2020-04-28

GPX to KML converter (Strava to Google Earth)

TL;DR: I wrote a little utility that'll take a directory full of GPX files and convert them to KML. Available on github as GpxToKml.

Strava allows downloading all of your data as a zip archive (see bulk export). This includes all GPS recordings of your activities in GPX format. I maintain a large file of tracks for Google Earth. I find it satisfying to have a growing web of tracks from my human powered adventures covering the Alps. Google Earth's native format is KML. Google Earth is smart enough to import GPX files, but it pops up a dialog box for each one of them. This quickly becomes annoying if you import hundreds at once. It also doesn't quite import them the way I want (wrong track labels; color and width). Finally it preserves the timestamps for each GPS location. This sounds like a good feature, but since I find Earth's time controls cumbersome and annoying, I actually prefer simple polylines to timestamped tracks. There are a few online services that convert one format to another, but I found them all lacking in one way or another. So I decided to write my own conversion utility.

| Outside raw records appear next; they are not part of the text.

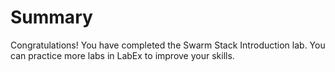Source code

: # Summary

Congratulations! You have completed the Swarm Stack Introduction lab. You can practice more labs in LabEx to improve your skills.

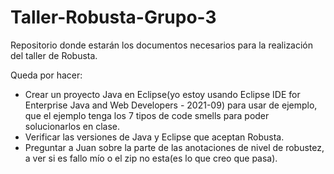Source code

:# Taller-Robusta-Grupo-3
Repositorio donde estarán los documentos necesarios para la realización del taller de Robusta.

Queda por hacer:
  - Crear un proyecto Java en Eclipse(yo estoy usando Eclipse IDE for Enterprise Java and Web Developers - 2021-09) para usar de ejemplo, que el ejemplo tenga los 7 tipos de code smells para poder solucionarlos en clase. 
  - Verificar las versiones de Java y Eclipse que aceptan Robusta.
  - Preguntar a Juan sobre la parte de las anotaciones de nivel de robustez, a ver si es fallo mío o el zip no esta(es lo que creo que pasa).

I have spent the last 10 years writing C++ mostly within Google's internal ecosystem. So I took this as an opportunity to see how the development experience has changed in the outside world in the meantime. A few random observations:

  • Working in a mono-repo of ~2Billion lines of code is really nice. A single unified build system; homogenous API design (e.g. widespread use of std::string_view) and reduced redundancy.
  • For this project I chose to use boost and TinyXML2. Boost is a mixed bag with some libraries in it going well overboard with their template trickery. But overall I think it's still a solid collection. I remember build times of an hour or more. My new rig rips through a full rebuild in a few minutes. TinyXML is exactly what it says on the label: small and easy to use.
  • I squeezed the entire project into a few hours of a single day between baby sitting quarantined kids. So don't expect production quality.
  • Before getting a fully working run, I solved three noteworthy bugs: my first attempt swapped latitude and longitude, so all my tracks showed up somewhere in Africa. The second attempt ditched some floating point precision, so tracks showed up jaggy. Turns out you need 7 digits of precision after the decimal point. Being able to debug these issues visually on Google Earth was super valuable. A single glance immediately gave away what the problem was. I think I'll try and remember this for other debugging sessions - visualization tools are super valuable! The third and final bug was Windows' crazy UTF handling. I use some sanitized UTF-8 data from the input GPX file as the output filename. Windows file APIs are either ASCII or some weird UTF16 dialect. Thus non-ASCII characters would lead to garbled filenames. Luckily boost released the NoWide library just in the nick of time (today in fact). This works around the problem nicely.
  • I have come to appreciate Google's return value (util::Status) based error handling strategy over exception handling.
  • I wonder what an XSLT based solution might look like? From the label it seems like this would be an appropriate fit. But since it is enterprise-y technology, I kind of shudder to imagine what the experience will be. Maybe I should give it a go?
  • Using boost::asio::io_service as a thread queue was surprisingly easy to set up and seems to work extremely well.